Items listed in a dataset
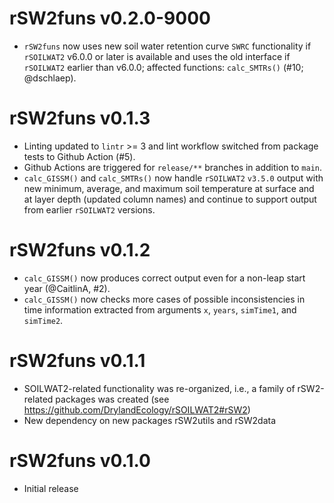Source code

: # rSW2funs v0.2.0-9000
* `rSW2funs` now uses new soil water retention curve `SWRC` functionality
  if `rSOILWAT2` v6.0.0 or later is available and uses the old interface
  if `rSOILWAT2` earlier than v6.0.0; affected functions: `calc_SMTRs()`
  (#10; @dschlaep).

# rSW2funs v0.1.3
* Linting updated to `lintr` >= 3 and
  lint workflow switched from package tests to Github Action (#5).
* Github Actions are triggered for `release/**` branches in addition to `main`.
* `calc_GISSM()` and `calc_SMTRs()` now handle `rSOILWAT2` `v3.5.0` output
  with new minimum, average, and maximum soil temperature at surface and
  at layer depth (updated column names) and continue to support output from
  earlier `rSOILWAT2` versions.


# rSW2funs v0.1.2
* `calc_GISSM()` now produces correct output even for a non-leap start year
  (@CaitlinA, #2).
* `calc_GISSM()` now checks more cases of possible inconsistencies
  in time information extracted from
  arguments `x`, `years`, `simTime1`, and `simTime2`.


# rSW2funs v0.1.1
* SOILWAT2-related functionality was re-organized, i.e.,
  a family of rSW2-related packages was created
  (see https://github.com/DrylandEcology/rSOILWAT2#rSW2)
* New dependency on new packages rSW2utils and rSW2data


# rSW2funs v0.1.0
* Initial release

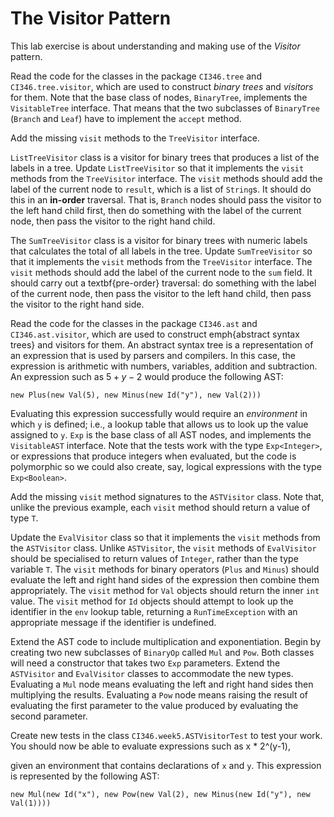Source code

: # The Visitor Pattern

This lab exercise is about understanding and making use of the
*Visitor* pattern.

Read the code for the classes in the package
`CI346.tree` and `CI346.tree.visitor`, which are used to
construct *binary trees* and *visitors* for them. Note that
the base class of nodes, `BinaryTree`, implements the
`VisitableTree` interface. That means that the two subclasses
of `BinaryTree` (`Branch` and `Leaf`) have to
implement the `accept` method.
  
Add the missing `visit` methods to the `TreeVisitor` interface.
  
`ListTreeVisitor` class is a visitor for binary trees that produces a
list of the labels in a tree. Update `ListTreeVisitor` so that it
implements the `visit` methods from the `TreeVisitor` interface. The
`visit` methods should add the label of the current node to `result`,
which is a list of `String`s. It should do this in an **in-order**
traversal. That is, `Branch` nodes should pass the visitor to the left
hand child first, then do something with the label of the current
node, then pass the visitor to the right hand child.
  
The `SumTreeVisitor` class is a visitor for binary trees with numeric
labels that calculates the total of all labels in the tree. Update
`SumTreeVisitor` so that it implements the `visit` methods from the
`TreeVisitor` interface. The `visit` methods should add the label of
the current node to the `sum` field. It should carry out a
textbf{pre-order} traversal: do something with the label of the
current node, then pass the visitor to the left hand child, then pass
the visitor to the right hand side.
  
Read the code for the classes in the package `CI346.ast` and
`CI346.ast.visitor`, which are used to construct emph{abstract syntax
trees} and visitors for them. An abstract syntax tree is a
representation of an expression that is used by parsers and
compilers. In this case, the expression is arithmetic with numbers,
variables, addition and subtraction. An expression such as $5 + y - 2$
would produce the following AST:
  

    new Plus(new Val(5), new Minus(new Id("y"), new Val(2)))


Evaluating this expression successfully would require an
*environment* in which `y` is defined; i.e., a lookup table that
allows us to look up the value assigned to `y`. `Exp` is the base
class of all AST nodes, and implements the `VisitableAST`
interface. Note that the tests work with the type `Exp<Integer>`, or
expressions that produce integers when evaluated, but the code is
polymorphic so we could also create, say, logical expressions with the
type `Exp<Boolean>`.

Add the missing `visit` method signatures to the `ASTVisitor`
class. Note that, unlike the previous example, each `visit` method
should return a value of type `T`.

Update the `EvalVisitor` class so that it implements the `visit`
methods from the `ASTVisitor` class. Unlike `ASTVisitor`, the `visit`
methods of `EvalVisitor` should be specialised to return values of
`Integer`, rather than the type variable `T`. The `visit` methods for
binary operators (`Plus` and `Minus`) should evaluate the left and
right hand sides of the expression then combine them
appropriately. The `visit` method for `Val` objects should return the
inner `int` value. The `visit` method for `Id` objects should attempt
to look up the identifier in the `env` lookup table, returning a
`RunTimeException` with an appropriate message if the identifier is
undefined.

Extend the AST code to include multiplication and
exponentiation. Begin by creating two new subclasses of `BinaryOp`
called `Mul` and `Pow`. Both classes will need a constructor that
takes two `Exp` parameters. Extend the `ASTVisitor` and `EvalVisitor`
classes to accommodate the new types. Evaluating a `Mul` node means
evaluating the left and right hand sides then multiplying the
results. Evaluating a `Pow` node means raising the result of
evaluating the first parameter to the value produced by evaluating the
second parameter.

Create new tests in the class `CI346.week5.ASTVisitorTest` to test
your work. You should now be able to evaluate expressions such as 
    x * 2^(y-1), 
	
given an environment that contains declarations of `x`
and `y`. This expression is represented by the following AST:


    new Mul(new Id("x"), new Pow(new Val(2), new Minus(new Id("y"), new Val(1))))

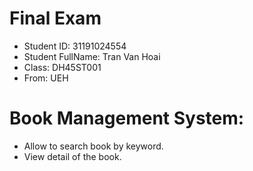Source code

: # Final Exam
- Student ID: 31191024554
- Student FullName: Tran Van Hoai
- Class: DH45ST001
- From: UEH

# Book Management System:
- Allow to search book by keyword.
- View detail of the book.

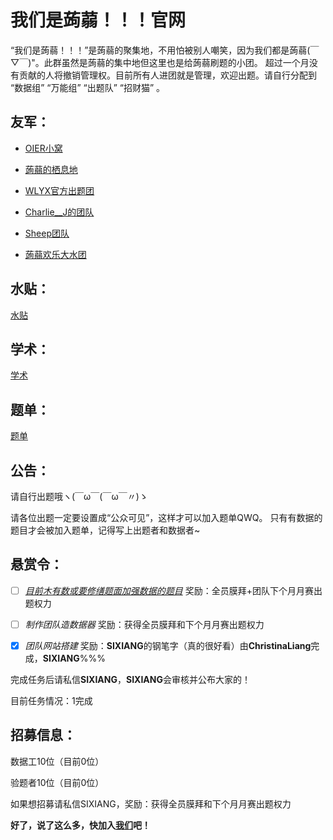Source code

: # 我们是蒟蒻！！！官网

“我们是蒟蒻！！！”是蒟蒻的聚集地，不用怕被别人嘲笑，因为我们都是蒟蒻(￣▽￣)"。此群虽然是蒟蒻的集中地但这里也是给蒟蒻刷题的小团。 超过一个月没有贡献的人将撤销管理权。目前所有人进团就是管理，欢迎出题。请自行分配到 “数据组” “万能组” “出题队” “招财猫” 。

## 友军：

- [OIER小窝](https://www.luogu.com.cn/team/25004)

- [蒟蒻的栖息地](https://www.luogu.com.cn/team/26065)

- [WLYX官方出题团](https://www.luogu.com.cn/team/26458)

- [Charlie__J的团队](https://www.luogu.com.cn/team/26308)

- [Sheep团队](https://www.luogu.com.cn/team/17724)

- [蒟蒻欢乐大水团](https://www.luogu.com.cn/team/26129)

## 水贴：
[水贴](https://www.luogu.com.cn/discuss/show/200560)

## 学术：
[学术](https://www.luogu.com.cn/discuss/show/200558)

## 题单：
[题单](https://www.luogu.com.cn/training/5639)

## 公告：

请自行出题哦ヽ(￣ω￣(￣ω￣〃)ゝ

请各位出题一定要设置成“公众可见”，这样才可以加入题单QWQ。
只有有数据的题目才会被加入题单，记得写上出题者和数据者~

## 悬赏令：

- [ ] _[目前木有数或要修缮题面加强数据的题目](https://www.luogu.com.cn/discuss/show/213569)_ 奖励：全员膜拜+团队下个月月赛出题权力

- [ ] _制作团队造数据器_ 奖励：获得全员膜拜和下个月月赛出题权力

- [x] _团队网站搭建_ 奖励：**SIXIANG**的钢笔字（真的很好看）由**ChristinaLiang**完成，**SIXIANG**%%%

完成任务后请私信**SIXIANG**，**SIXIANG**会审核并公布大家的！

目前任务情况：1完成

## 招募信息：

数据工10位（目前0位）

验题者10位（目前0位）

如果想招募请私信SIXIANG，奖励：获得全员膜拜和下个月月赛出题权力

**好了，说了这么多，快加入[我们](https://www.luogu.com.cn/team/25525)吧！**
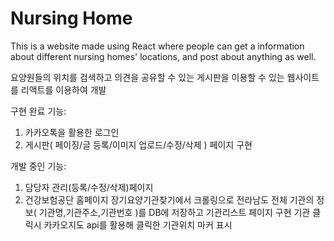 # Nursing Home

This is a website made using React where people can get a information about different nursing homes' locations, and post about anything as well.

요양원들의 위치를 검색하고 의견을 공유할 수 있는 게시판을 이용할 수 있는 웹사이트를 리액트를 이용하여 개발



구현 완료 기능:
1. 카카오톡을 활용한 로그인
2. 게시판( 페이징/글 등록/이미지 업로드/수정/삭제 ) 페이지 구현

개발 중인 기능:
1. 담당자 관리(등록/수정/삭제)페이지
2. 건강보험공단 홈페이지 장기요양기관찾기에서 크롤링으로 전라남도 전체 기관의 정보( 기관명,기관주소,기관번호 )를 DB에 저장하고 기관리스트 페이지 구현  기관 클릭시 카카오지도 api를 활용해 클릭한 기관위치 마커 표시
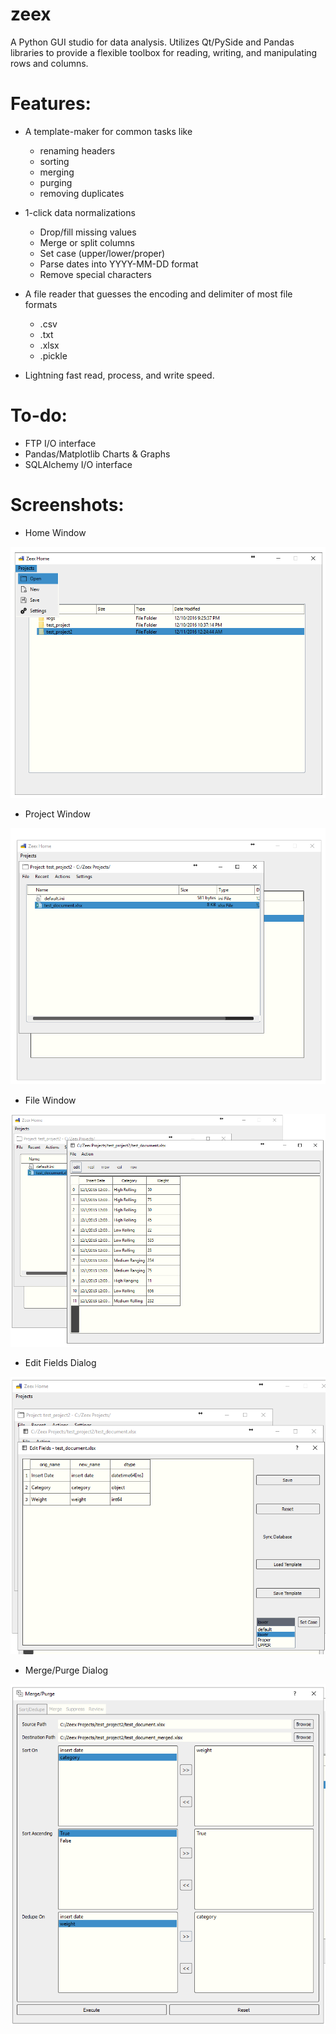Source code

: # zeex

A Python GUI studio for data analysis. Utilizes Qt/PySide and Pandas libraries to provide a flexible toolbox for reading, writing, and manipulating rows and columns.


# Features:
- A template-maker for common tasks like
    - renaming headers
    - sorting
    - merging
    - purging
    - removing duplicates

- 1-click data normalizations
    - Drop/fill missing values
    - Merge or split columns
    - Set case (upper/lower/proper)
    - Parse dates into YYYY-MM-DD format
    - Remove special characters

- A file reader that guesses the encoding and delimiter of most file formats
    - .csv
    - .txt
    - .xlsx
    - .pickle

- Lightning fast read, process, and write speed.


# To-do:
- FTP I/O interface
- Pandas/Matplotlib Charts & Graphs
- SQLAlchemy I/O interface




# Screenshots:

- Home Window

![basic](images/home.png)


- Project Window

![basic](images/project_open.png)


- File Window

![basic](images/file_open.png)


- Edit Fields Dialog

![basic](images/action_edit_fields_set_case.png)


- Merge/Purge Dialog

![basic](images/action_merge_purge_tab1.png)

WORK ORDER: Check each line above for the word "identifier" and copy every line that has it.

SOLUTION TO THIS TASK:
to look up the identifier in the `env` lookup table, returning a
`RunTimeException` with an appropriate message if the identifier is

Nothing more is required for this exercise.